Feuding leaders agree to talks as Delhi worries about the threat of Chinese influence
It took a high-ranking Indian diplomat, foreign secretary Ranjan Mathai, dispatched by Delhi, to soothe the political tension in the Maldives.
On 16 February, Mathai announced the start of talks agreed by the two sides whose standoff threatened to tip the country into chaos: former president Mohamed Nasheed, forced to resign on 7 February by a police mutiny; and his successor, former vice-president Mohammed Waheed Hassan. Mathai's intervention is significant; a crisis in the Maldives is one of India's nightmares and it is making full use of its diplomatic resources to restore calm.
For a decade China has been busy in the Indian Ocean, a crucial transit zone for maritime trade between eastern Asia and the Middle East. Beijing has secured various positions by building port facilities. Gwadar and Hanbatota (respectively in Pakistan and Sri Lanka) form the first part of the "string of pearls" extending into the Bay of Bengal thanks to similar infrastructure in Bangladesh and Burma. Many strategic experts in Delhi fear India may one day wake up to find itself "strangled" by this Chinese necklace. The China-Seychelles deal late last year for construction of a Chinese naval base fuelled India's anxiety.
Beijing has courted the Maldives too. "China has always been very keen to gain a foothold in the Maldives," says Ahmed Shaheed, a former foreign minister. "It's enough to alarm both India and the United States," adds a former head of national security.
At the end of the 1990s a defence agreement between China and the Maldives – then ruled by the dictator Maumoon Abdul Gayoom – was signed "in a secret place", according to an official of that era. It provided for military co-operation and arms supplies. But the matter went no further and the Chinese did not succeed in establishing a base on the islands. Beijing has maintained its pressure with offers of cultural co-operation, via the Confucius Institute, and aerospace and telecommunications contracts fronted by various organisations.
India is constantly on the watch to discourage Malé from yielding to Chinese overtures. Nasheed, elected at the end of 2008, was strongly pro-Indian. Admittedly, he agreed to the opening of a Chinese embassy in the Maldive capital – diplomatic relations previously having passed through Sri Lanka – and to the construction of thousands of homes by a Chinese firm. But the connection focused largely on trade.
According to a well-informed source, India and the Maldives sealed a secret memorandum while Nasheed was in office, agreeing to keep any powers potentially hostile to India at a distance.
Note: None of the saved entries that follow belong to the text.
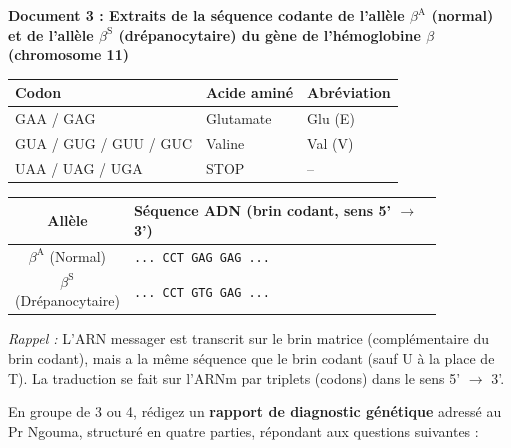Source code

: \documentclass[11pt]{article}
\newcounter{popsec}
\newcounter{popsub}
\newcommand{\courssub}[1]{%
  \stepcounter{popsub}%
  \par\vspace{9pt}\noindent{\popxbold\fontsize{11.5}{13}\selectfont\color{popink}{\color{poporange}\thepopsec.\thepopsub}\hspace{6pt}#1}\par\nopagebreak\vspace{4pt}
}
\begin{document}
\begin{center}
\textbf{Document 3 : Extraits de la séquence codante de l'allèle $\beta^{\text{A}}$ (normal) et de l'allèle $\beta^{\text{S}}$ (drépanocytaire) du gène de l'hémoglobine $\beta$ (chromosome 11)}
\end{center}
\begin{definition}
\begin{center}
\begin{tabular}{lll}
\hline
\textbf{Codon} & \textbf{Acide aminé} & \textbf{Abréviation} \\
\hline
GAA / GAG & Glutamate & Glu (E) \\
GUA / GUG / GUU / GUC & Valine & Val (V) \\
UAA / UAG / UGA & STOP & -- \\
\hline
\end{tabular}
\end{center}
\end{definition}

\begin{center}
\begin{tabular}{|c|p{0.85\linewidth}|}
\hline
\textbf{Allèle} & \textbf{Séquence ADN (brin codant, sens 5' $\to$ 3')} \\
\hline
$\beta^{\text{A}}$ (Normal) & \texttt{... CCT GAG GAG ...} \\
\hline
$\beta^{\text{S}}$ (Drépanocytaire) & \texttt{... CCT GTG GAG ...} \\
\hline
\end{tabular}
\end{center}
\emph{Rappel :} L'ARN messager est transcrit sur le brin matrice (complémentaire du brin codant), mais a la même séquence que le brin codant (sauf U à la place de T). La traduction se fait sur l'ARNm par triplets (codons) dans le sens 5' $\to$ 3'.

\courssub{Consignes}
En groupe de 3 ou 4, rédigez un \textbf{rapport de diagnostic génétique} adressé au Pr Ngouma, structuré en quatre parties, répondant aux questions suivantes :
\end{document}
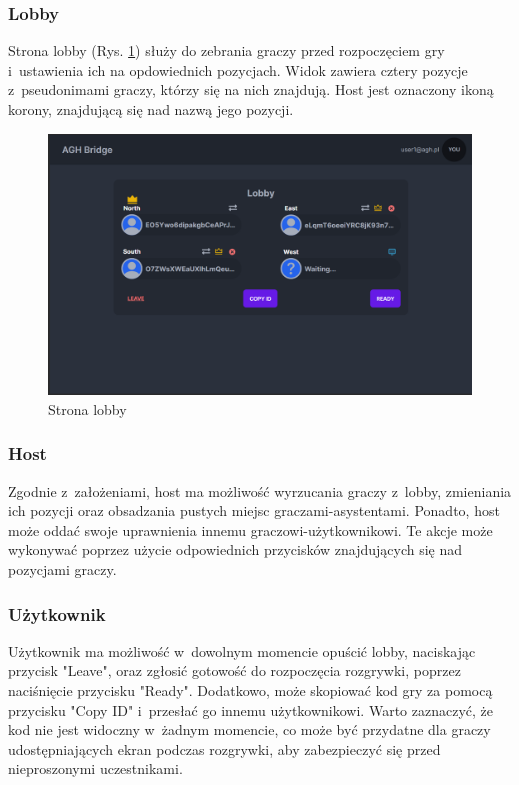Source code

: \FloatBarrier

\subsubsection{Lobby}

Strona lobby (Rys. \ref{fig:lobby}) służy do zebrania graczy przed rozpoczęciem gry i~ustawienia ich 
na opdowiednich pozycjach. Widok zawiera cztery pozycje z~pseudonimami graczy,
którzy się na nich znajdują. Host jest oznaczony ikoną korony, znajdującą się nad nazwą 
jego pozycji.

\begin{figure}[h!]
  \centering
  \includegraphics[width=\textwidth]{img/widoki/lobby.png}
  \caption{Strona lobby}
  \label{fig:lobby}
\end{figure}

\FloatBarrier

\subsubsection{Host}

Zgodnie z~założeniami, host ma możliwość wyrzucania graczy z~lobby, zmieniania ich pozycji 
oraz obsadzania pustych miejsc graczami-asystentami. Ponadto, host może oddać swoje 
uprawnienia innemu graczowi-użytkownikowi. Te akcje może wykonywać poprzez użycie odpowiednich 
przycisków znajdujących się nad pozycjami graczy.

\subsubsection{Użytkownik}

Użytkownik ma możliwość w~dowolnym momencie opuścić lobby, naciskając przycisk "Leave", 
oraz zgłosić gotowość do rozpoczęcia rozgrywki, poprzez naciśnięcie przycisku "Ready". 
Dodatkowo, może skopiować kod gry za pomocą przycisku "Copy ID" i~przesłać go innemu 
użytkownikowi. Warto zaznaczyć, że kod nie jest widoczny w~żadnym momencie, co może być 
przydatne dla graczy udostępniających ekran podczas rozgrywki, aby zabezpieczyć się przed 
nieproszonymi uczestnikami.


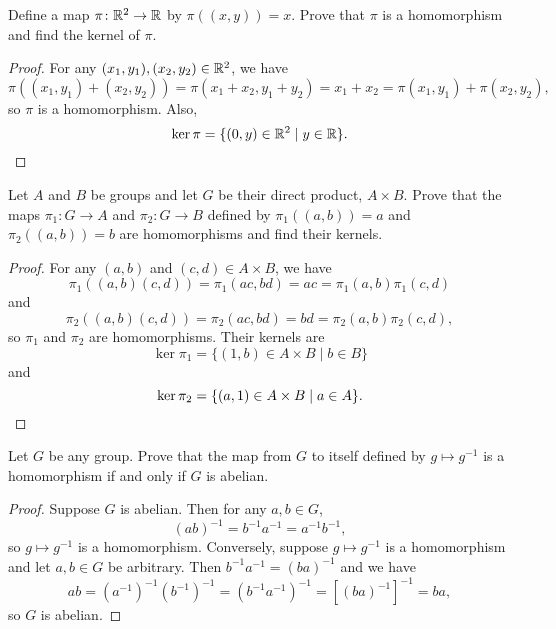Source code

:  Define a map $\pi\colon\mathbb{R}^2\to\mathbb{R}$ by
$\pi((x,y))=x$. Prove that $\pi$ is a homomorphism and find the kernel
of $\pi$.
\begin{proof}
  For any $(x_1,y_1),(x_2,y_2)\in\mathbb{R}^2$, we have
  \begin{equation*}
    \pi((x_1,y_1) + (x_2,y_2)) = \pi(x_1 + x_2,y_1 + y_2) = x_1 + x_2
    = \pi(x_1,y_1) + \pi(x_2,y_2),
  \end{equation*}
  so $\pi$ is a homomorphism. Also,
  \begin{equation*}
    \ker\pi = \{ (0, y)\in\mathbb{R}^2 \mid y\in\mathbb{R} \}. \qedhere
  \end{equation*}
\end{proof}

 Let $A$ and $B$ be groups and let $G$ be their direct
product, $A\times B$. Prove that the maps $\pi_1\colon G\to A$ and
$\pi_2\colon G\to B$ defined by $\pi_1((a,b)) = a$ and
$\pi_2((a,b)) = b$ are homomorphisms and find their kernels.
\begin{proof}
  For any $(a,b)$ and $(c,d)\in A\times B$, we have
  \begin{equation*}
    \pi_1((a,b)(c,d)) = \pi_1(ac,bd) = ac = \pi_1(a,b)\pi_1(c,d)
  \end{equation*}
  and
  \begin{equation*}
    \pi_2((a,b)(c,d)) = \pi_2(ac,bd) = bd = \pi_2(a,b)\pi_2(c,d),
  \end{equation*}
  so $\pi_1$ and $\pi_2$ are homomorphisms. Their kernels are
  \begin{equation*}
    \ker\pi_1 = \{ (1, b)\in A\times B \mid b\in B \}
  \end{equation*}
  and
  \begin{equation*}
    \ker\pi_2 = \{ (a, 1)\in A\times B \mid a\in A \}. \qedhere
  \end{equation*}
\end{proof}

 Let $G$ be any group. Prove that the map from $G$ to
itself defined by $g\mapsto g^{-1}$ is a homomorphism if and only if
$G$ is abelian.
\begin{proof}
  Suppose $G$ is abelian. Then for any $a,b\in G$,
  \begin{equation*}
    (ab)^{-1} = b^{-1}a^{-1} = a^{-1}b^{-1},
  \end{equation*}
  so $g\mapsto g^{-1}$ is a homomorphism. Conversely, suppose
  $g\mapsto g^{-1}$ is a homomorphism and let $a,b\in G$ be
  arbitrary. Then $b^{-1}a^{-1} = (ba)^{-1}$ and we have
  \begin{equation*}
    ab = (a^{-1})^{-1}(b^{-1})^{-1} = (b^{-1}a^{-1})^{-1}
    = [(ba)^{-1}]^{-1} = ba,
  \end{equation*}
  so $G$ is abelian.
\end{proof}


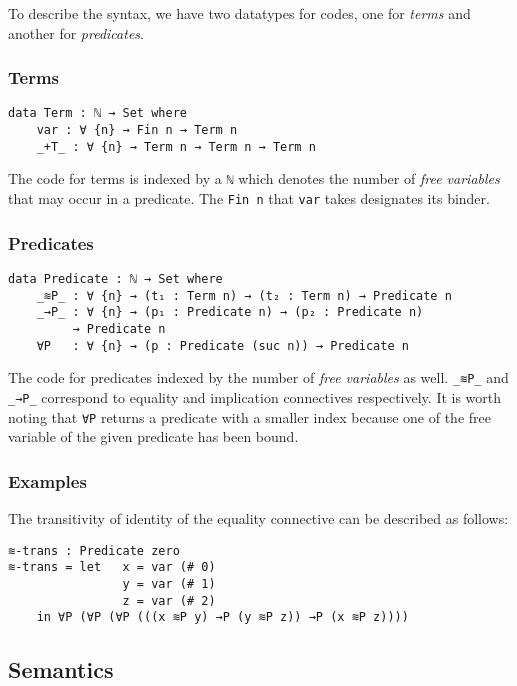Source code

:\documentclass[\main/thesis.tex]{subfiles}
\begin{document}
To describe the syntax, we have two datatypes for codes,
one for \textit{terms} and another for \textit{predicates}.

\subsubsection{Terms}

\begin{lstlisting}
data Term : ℕ → Set where
    var : ∀ {n} → Fin n → Term n
    _+T_ : ∀ {n} → Term n → Term n → Term n
\end{lstlisting}

The code for terms is indexed by a \lstinline|ℕ| which denotes the number
of \textit{free variables} that may occur in a predicate.
The \lstinline|Fin n| that \lstinline|var| takes designates its binder.
\subsubsection{Predicates}

\begin{lstlisting}
data Predicate : ℕ → Set where
    _≋P_ : ∀ {n} → (t₁ : Term n) → (t₂ : Term n) → Predicate n
    _→P_ : ∀ {n} → (p₁ : Predicate n) → (p₂ : Predicate n)
         → Predicate n
    ∀P   : ∀ {n} → (p : Predicate (suc n)) → Predicate n
\end{lstlisting}

The code for predicates indexed by the number of \textit{free variables} as well.
\lstinline|_≋P_| and \lstinline|_→P_| correspond to equality and implication
connectives respectively.
It is worth noting that \lstinline|∀P| returns a predicate with a smaller index
because one of the free variable of the given predicate has been bound.

\subsubsection{Examples}

The transitivity of identity of the equality connective can be described
as follows:

\begin{lstlisting}
≋-trans : Predicate zero
≋-trans = let   x = var (# 0)
                y = var (# 1)
                z = var (# 2)
    in ∀P (∀P (∀P (((x ≋P y) →P (y ≋P z)) →P (x ≋P z))))
\end{lstlisting}

\subsection{Semantics}
\end{document}
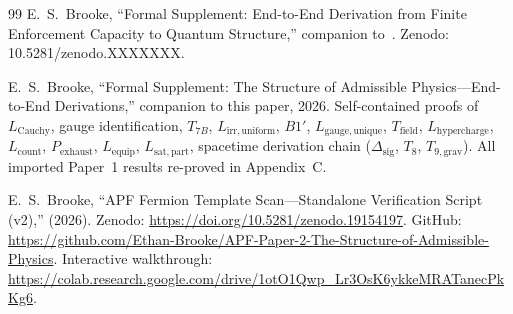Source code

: \documentclass[11pt]{article}
\begin{document}
\begin{thebibliography}{99}
 E.~S.~Brooke, ``Formal Supplement: End-to-End Derivation from Finite Enforcement Capacity to Quantum Structure,'' companion to~\cite{BrookePaper1}.  Zenodo: 10.5281/zenodo.XXXXXXX.

 E.~S.~Brooke, ``Formal Supplement: The Structure of Admissible Physics---End-to-End Derivations,'' companion to this paper, 2026.  Self-contained proofs of $L_{\mathrm{Cauchy}}$, gauge identification, $T_{7B}$, $L_{\mathrm{irr,uniform}}$, $B1'$, $L_{\mathrm{gauge,unique}}$, $T_{\mathrm{field}}$, $L_{\mathrm{hypercharge}}$, $L_{\mathrm{count}}$, $P_{\mathrm{exhaust}}$, $L_{\mathrm{equip}}$, $L_{\mathrm{sat,part}}$, spacetime derivation chain ($\Delta_{\mathrm{sig}}$, $T_8$, $T_{9,\mathrm{grav}}$).  All imported Paper~1 results re-proved in Appendix~C.

 E.~S.~Brooke, ``APF Fermion Template Scan---Standalone Verification Script (v2),'' (2026).  Zenodo: \url{https://doi.org/10.5281/zenodo.19154197}.  GitHub: \url{https://github.com/Ethan-Brooke/APF-Paper-2-The-Structure-of-Admissible-Physics}.  Interactive walkthrough: \url{https://colab.research.google.com/drive/1otO1Qwp_Lr3OsK6ykkeMRATanecPkKg6}.

\end{thebibliography}
\end{document}

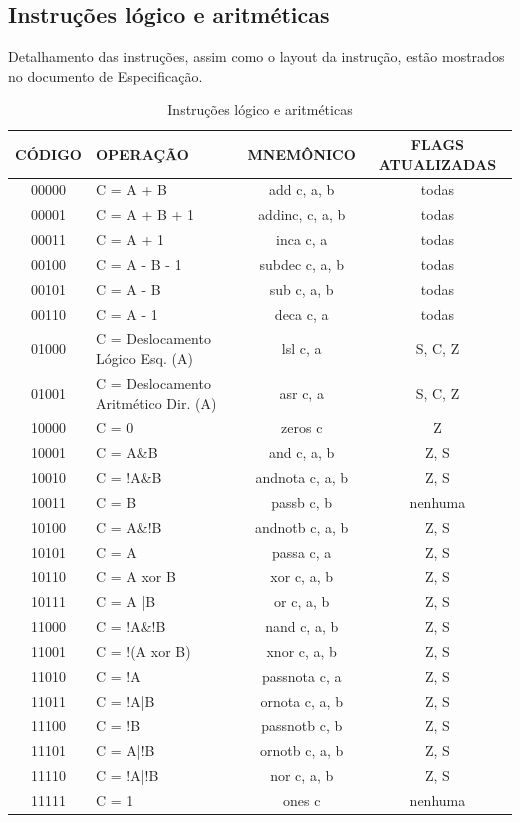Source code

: \documentclass{article}
\begin{document}
\subsection{Instruções lógico e aritméticas}
    Detalhamento das instruções, assim como o layout da instrução, estão mostrados no documento de Especificação.
    \newpage
	\begin{table}[H]
	\centering
	\begin{tabular}{|c|m{6cm}|c|c|}
  	\hline 
  	\textbf{CÓDIGO} & \textbf{OPERAÇÃO} & \textbf{MNEMÔNICO} & \textbf{FLAGS ATUALIZADAS} \\ 
  	\hline   	
  	00000 & C = A + B & add c, a, b & todas \\ \hline
  	00001 & C = A + B + 1 & addinc, c, a, b & todas \\ \hline
  	00011 & C = A + 1 & inca c, a & todas \\ \hline
  	00100 & C = A - B - 1 & subdec c, a, b & todas \\ \hline
  	00101 & C = A - B & sub c, a, b & todas \\ \hline
  	00110  & C = A - 1 & deca c, a & todas \\ \hline
  	01000 & C = Deslocamento Lógico Esq. (A) & lsl c, a & S, C, Z \\ \hline
  	01001 & C = Deslocamento Aritmético Dir. (A) & asr c, a & S, C, Z \\ \hline
  	10000 & C = 0 & zeros c & Z \\ \hline
    10001 & C = A\&B & and c, a, b & Z, S \\ \hline
    10010 & C = !A\&B & andnota c, a, b & Z, S \\ \hline
    10011 & C = B & passb c, b & nenhuma \\ \hline
    10100 & C = A\&!B & andnotb c, a, b & Z, S \\ \hline
    10101 & C = A & passa c, a & Z, S \\ \hline
    10110 & C = A xor B & xor c, a, b & Z, S \\ \hline
    10111 & C = A |B & or c, a, b & Z, S \\ \hline
    11000 & C = !A\&!B & nand c, a, b & Z, S \\ \hline
    11001 & C = !(A xor B) & xnor c, a, b & Z, S \\ \hline
    11010 & C = !A & passnota c, a & Z, S \\ \hline
    11011 & C = !A|B & ornota c, a, b & Z, S \\ \hline
    11100 & C = !B & passnotb c, b & Z, S \\ \hline
    11101 & C = A|!B & ornotb c, a, b & Z, S \\ \hline
    11110 & C = !A|!B & nor c, a, b & Z, S \\ \hline
    11111 & C = 1 & ones c & nenhuma \\ \hline
  	\end{tabular} 
  	\caption{Instruções lógico e aritméticas}
  \end{table}
  \newpage    
\end{document}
Nasheed confirmed such an accord: "We have always categorically stated that we do not want foreign powers, in particular the Chinese, interfering in the Indian Ocean." He did not prolong a defence pact with China, signed by his predecessor Gayoom, which was due for renewal in 2009.
The question bothering India is whether Waheed, some of whose supporters have adopted anti-Indian positions, will carry on as before. China is still waiting in the wings.